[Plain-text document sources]
========

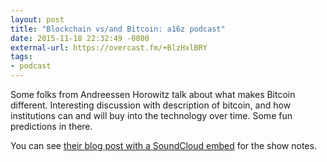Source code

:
 ```yaml
---
layout: post
title: "Blockchain vs/and Bitcoin: a16z podcast"
date: 2015-11-18 22:32:49 -0800
external-url: https://overcast.fm/+BlzHxlBRY
tags:
- podcast
---
```


Some folks from Andreessen Horowitz talk about what makes Bitcoin
different. Interesting discussion with description of bitcoin, and how
institutions can and will buy into the technology over time. Some fun
predictions in there.

You can see [their blog post with a SoundCloud
embed](http://a16z.com/2015/11/11/blockchain-bitcoin-fintech/) for the show
notes.
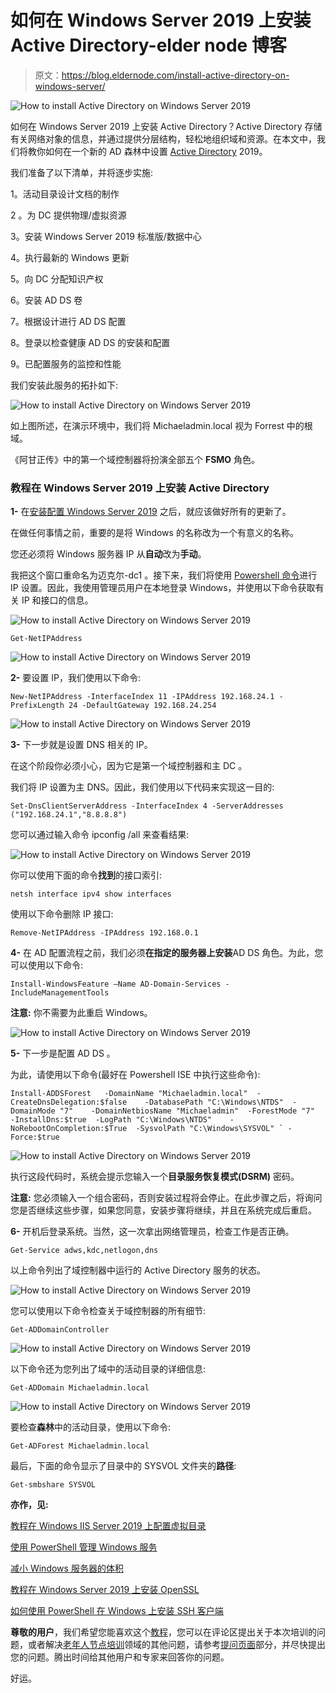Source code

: # 如何在 Windows Server 2019 上安装 Active Directory-elder node 博客

> 原文：<https://blog.eldernode.com/install-active-directory-on-windows-server/>

![How to install Active Directory on Windows Server 2019](img/43874ceaed86f319895502335d7970ec.png)

如何在 Windows Server 2019 上安装 Active Directory？Active Directory 存储有关网络对象的信息，并通过提供分层结构，轻松地组织域和资源。在本文中，我们将教你如何在一个新的 AD 森林中设置 [Active Directory](https://en.wikipedia.org/wiki/Active_Directory) 2019。

我们准备了以下清单，并将逐步实施:

1。活动目录设计文档的制作

2 。为 DC 提供物理/虚拟资源

3。安装 Windows Server 2019 标准版/数据中心

4。执行最新的 Windows 更新

5。向 DC 分配知识产权

6。安装 AD DS 卷

7。根据设计进行 AD DS 配置

8。登录以检查健康 AD DS 的安装和配置

9。已配置服务的监控和性能

我们安装此服务的拓扑如下:

![How to install Active Directory on Windows Server 2019](img/3e81498df93d14b3cae1c5149dc57621.png)

如上图所述，在演示环境中，我们将 Michaeladmin.local 视为 Forrest 中的根域。

《阿甘正传》中的第一个域控制器将扮演全部五个 **FSMO** 角色。

### 教程在 Windows Server 2019 上安装 Active Directory

**1-** 在[安装配置 Windows Server 2019](https://eldernode.com/windows-server-2019-install-and-config/) 之后，就应该做好所有的更新了。

在做任何事情之前，重要的是将 Windows 的名称改为一个有意义的名称。

您还必须将 Windows 服务器 IP 从**自动**改为**手动**。

我把这个窗口重命名为迈克尔-dc1 。接下来，我们将使用 [Powershell 命令](http://eldernode.com/tag/powershell-commands/)进行 IP 设置。因此，我使用管理员用户在本地登录 Windows，并使用以下命令获取有关 IP 和接口的信息。

![How to install Active Directory on Windows Server 2019](img/6e8cb8e3c332179bd9af640befd45298.png)

```
Get-NetIPAddress
```

![How to install Active Directory on Windows Server 2019](img/d1735d73b94cfafdaacda1cd91748e57.png)

**2-** 要设置 IP，我们使用以下命令:

```
New-NetIPAddress -InterfaceIndex 11 -IPAddress 192.168.24.1 -PrefixLength 24 -DefaultGateway 192.168.24.254
```

![How to install Active Directory on Windows Server 2019](img/5a7ee6ee0bbe952d81124cabac80c396.png)

**3-** 下一步就是设置 DNS 相关的 IP。

在这个阶段你必须小心，因为它是第一个域控制器和主 DC 。

我们将 IP 设置为主 DNS。因此，我们使用以下代码来实现这一目的:

```
Set-DnsClientServerAddress -InterfaceIndex 4 -ServerAddresses ("192.168.24.1","8.8.8.8")
```

您可以通过输入命令 ipconfig /all 来查看结果:

![How to install Active Directory on Windows Server 2019](img/35c99b61798419d20dd825c373dd13b2.png)

你可以使用下面的命令**找到**的接口索引:

```
netsh interface ipv4 show interfaces
```

使用以下命令删除 IP 接口:

```
Remove-NetIPAddress -IPAddress 192.168.0.1
```

**4-** 在 AD 配置流程之前，我们必须**在指定的服务器上安装**AD DS 角色。为此，您可以使用以下命令:

```
Install-WindowsFeature –Name AD-Domain-Services -IncludeManagementTools
```

**注意:** 你不需要为此重启 Windows。

![How to install Active Directory on Windows Server 2019](img/31bf827455f43167ca53c1e71ad888b6.png)

**5-** 下一步是配置 AD DS 。

为此，请使用以下命令(最好在 Powershell ISE 中执行这些命令):

```
Install-ADDSForest   -DomainName "Michaeladmin.local"  -CreateDnsDelegation:$false    -DatabasePath "C:\Windows\NTDS"  -DomainMode "7"    -DomainNetbiosName "Michaeladmin"  -ForestMode "7"    -InstallDns:$true  -LogPath "C:\Windows\NTDS"    -NoRebootOnCompletion:$True  -SysvolPath "C:\Windows\SYSVOL" ` -Force:$true
```

![How to install Active Directory on Windows Server 2019](img/150fca0d78207667ed1beb43996c3cbf.png)

执行这段代码时，系统会提示您输入一个**目录服务恢复模式(DSRM)** 密码。

**注意:** 您必须输入一个组合密码，否则安装过程将会停止。在此步骤之后，将询问您是否继续这些步骤，如果您同意，安装步骤将继续，并且在系统完成后重启。

**6-** 开机后登录系统。当然，这一次拿出网络管理员，检查工作是否正确。

```
Get-Service adws,kdc,netlogon,dns
```

以上命令列出了域控制器中运行的 Active Directory 服务的状态。

![How to install Active Directory on Windows Server 2019](img/d6b1576588e62ab73229d772000aee7b.png)

您可以使用以下命令检查关于域控制器的所有细节:

```
Get-ADDomainController
```

![How to install Active Directory on Windows Server 2019](img/aa3a3cd6f7063e13c57bcc6b5ae31b48.png)

以下命令还为您列出了域中的活动目录的详细信息:

```
Get-ADDomain Michaeladmin.local
```

![How to install Active Directory on Windows Server 2019](img/d60cebe99fa015d93674c9b1dd693b4e.png)

要检查**森林**中的活动目录，使用以下命令:

```
Get-ADForest Michaeladmin.local
```

最后，下面的命令显示了目录中的 SYSVOL 文件夹的**路径**:

```
Get-smbshare SYSVOL
```

**亦作，见:**

[教程在 Windows IIS Server 2019 上配置虚拟目录](https://eldernode.com/configure-virtual-directory-on-windows-server/)

[使用 PowerShell 管理 Windows 服务](https://eldernode.com/manage-windows-services-with-powershell/)

[减小 Windows 服务器的体积](https://eldernode.com/reduce-the-volume-of-the-windows-server/)

[教程在 Windows Server 2019 上安装 OpenSSL](https://eldernode.com/install-openssl-on-windows-server-2019/)

[如何使用 PowerShell 在 Windows 上安装 SSH 客户端](https://eldernode.com/install-ssh-client-on-windows-using-powershell/)

**尊敬的用户**，我们希望您能喜欢这个[教程](https://eldernode.com/category/tutorial/)，您可以在评论区提出关于本次培训的问题，或者解决[老年人节点培训](https://eldernode.com/blog/)领域的其他问题，请参考[提问页面](https://eldernode.com/ask)部分，并尽快提出您的问题。腾出时间给其他用户和专家来回答你的问题。

好运。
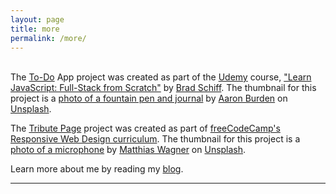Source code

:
 ```yaml
---
layout: page
title: more
permalink: /more/
---
```


<br/>
The <a href="https://codepen.io/webdevholland/full/dyyqqJM">To-Do</a> App project was created as part of the <a href="https://www.udemy.com/">Udemy</a> course, <a href="https://www.udemy.com/course/learn-javascript-full-stack-from-scratch/">"Learn JavaScript: Full-Stack from Scratch"</a> by <a href="https://www.udemy.com/user/bradschiff/">Brad Schiff</a>. The thumbnail for this project is a <a href="https://unsplash.com/photos/o-ubWHV29Uk">photo of a fountain pen and journal</a> by <a href="https://unsplash.com/@aaronburden">Aaron Burden</a> on <a href="https://unsplash.com/">Unsplash</a>.

The <a href="https://codepen.io/webdevholland/full/jWogPN">Tribute Page</a> project was created as part of <a href="https://www.freecodecamp.org/">freeCodeCamp's Responsive Web Design curriculum</a>. The thumbnail for this project is a <a href="https://unsplash.com/photos/QrqeusbpFMM">photo of a microphone</a> by <a href="https://unsplash.com/@matwag">Matthias Wagner</a> on <a href="https://unsplash.com/">Unsplash</a>.

Learn more about me by reading my <a href="https://www.webdevholland.com/">blog</a>.
<br/>
<hr/>
<br/>
<span class="contacticon center">
	<a href="{{ github_username }}"><i class="fa fa-github-square"></i></a>
	<a href="{{ twitter_username }}"><i class="fa fa-twitter-square"></i></a>
</span>
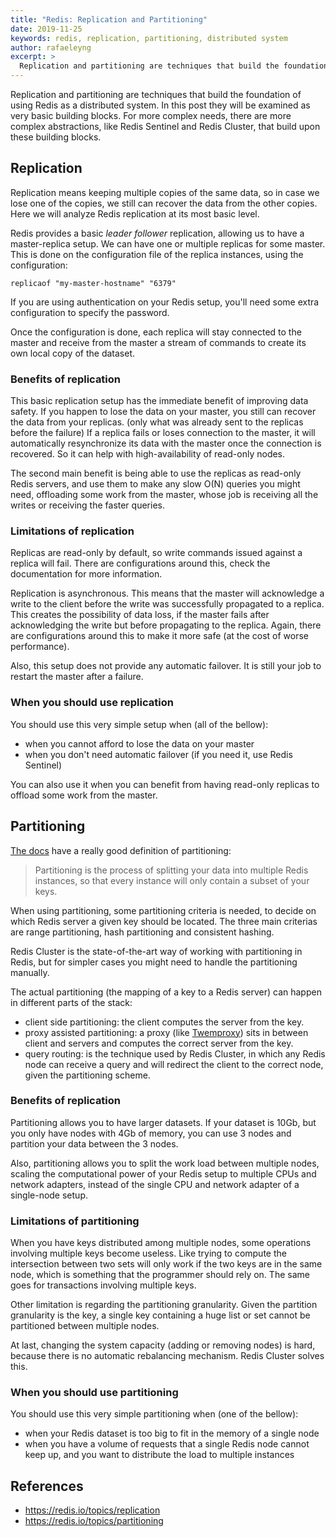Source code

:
 ```yaml
---
title: "Redis: Replication and Partitioning"
date: 2019-11-25
keywords: redis, replication, partitioning, distributed system
author: rafaeleyng
excerpt: >
  Replication and partitioning are techniques that build the foundation of using Redis as a distributed system, and prepare the way for more complex abstractions like Redis Sentinel and Redis Cluster
---
```


Replication and partitioning are techniques that build the foundation of using Redis as a distributed system. In this post they will be examined as very basic building blocks. For more complex needs, there are more complex abstractions, like Redis Sentinel and Redis Cluster, that build upon these building blocks.

## Replication

Replication means keeping multiple copies of the same data, so in case we lose one of the copies, we still can recover the data from the other copies. Here we will analyze Redis replication at its most basic level.

Redis provides a basic *leader follower* replication, allowing us to have a master-replica setup. We can have one or multiple replicas for some master. This is done on the configuration file of the replica instances, using the configuration:

```
replicaof "my-master-hostname" "6379"
```

If you are using authentication on your Redis setup, you'll need some extra configuration to specify the password.

Once the configuration is done, each replica will stay connected to the master and receive from the master a stream of commands to create its own local copy of the dataset.

### Benefits of replication

This basic replication setup has the immediate benefit of improving data safety. If you happen to lose the data on your master, you still can recover the data from your replicas. (only what was already sent to the replicas before the failure) If a replica fails or loses connection to the master, it will automatically resynchronize its data with the master once the connection is recovered. So it can help with high-availability of read-only nodes.

The second main benefit is being able to use the replicas as read-only Redis servers, and use them to make any slow O(N) queries you might need, offloading some work from the master, whose job is receiving all the writes or receiving the faster queries.

### Limitations of replication

Replicas are read-only by default, so write commands issued against a replica will fail. There are configurations around this, check the documentation for more information.

Replication is asynchronous. This means that the master will acknowledge a write to the client before the write was successfully propagated to a replica. This creates the possibility of data loss, if the master fails after acknowledging the write but before propagating to the replica. Again, there are configurations around this to make it more safe (at the cost of worse performance).

Also, this setup does not provide any automatic failover. It is still your job to restart the master after a failure.

### When you should use replication

You should use this very simple setup when (all of the bellow):
- when you cannot afford to lose the data on your master
- when you don't need automatic failover (if you need it, use Redis Sentinel)

You can also use it when you can benefit from having read-only replicas to offload some work from the master.

## Partitioning

[The docs](https://redis.io/topics/partitioning) have a really good definition of partitioning:

> Partitioning is the process of splitting your data into multiple Redis instances, so that every instance will only contain a subset of your keys.

When using partitioning, some partitioning criteria is needed, to decide on which Redis server a given key should be located. The three main criterias are range partitioning, hash partitioning and consistent hashing.

Redis Cluster is the state-of-the-art way of working with partitioning in Redis, but for simpler cases you might need to handle the partitioning manually.

The actual partitioning (the mapping of a key to a Redis server) can happen in different parts of the stack:
- client side partitioning: the client computes the server from the key.
- proxy assisted partitioning: a proxy (like [Twemproxy](https://github.com/twitter/twemproxy)) sits in between client and servers and computes the correct server from the key.
- query routing: is the technique used by Redis Cluster, in which any Redis node can receive a query and will redirect the client to the correct node, given the partitioning scheme.

### Benefits of replication

Partitioning allows you to have larger datasets. If your dataset is 10Gb, but you only have nodes with 4Gb of memory, you can use 3 nodes and partition your data between the 3 nodes.

Also, partitioning allows you to split the work load between multiple nodes, scaling the computational power of your Redis setup to multiple CPUs and network adapters, instead of the single CPU and network adapter of a single-node setup.

### Limitations of partitioning

When you have keys distributed among multiple nodes, some operations involving multiple keys become useless. Like trying to compute the intersection between two sets will only work if the two keys are in the same node, which is something that the programmer should rely on. The same goes for transactions involving multiple keys.

Other limitation is regarding the partitioning granularity. Given the partition granularity is the key, a single key containing a huge list or set cannot be partitioned between multiple nodes.

At last, changing the system capacity (adding or removing nodes) is hard, because there is no automatic rebalancing mechanism. Redis Cluster solves this.

### When you should use partitioning

You should use this very simple partitioning when (one of the bellow):
- when your Redis dataset is too big to fit in the memory of a single node
- when you have a volume of requests that a single Redis node cannot keep up, and you want to distribute the load to multiple instances

## References

- https://redis.io/topics/replication
- https://redis.io/topics/partitioning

========

* **Task brief**:
What lines above mention "podcast"? Copy each one.

* **Problem solution**:
title: "Blockchain vs/and Bitcoin: a16z podcast"
- podcast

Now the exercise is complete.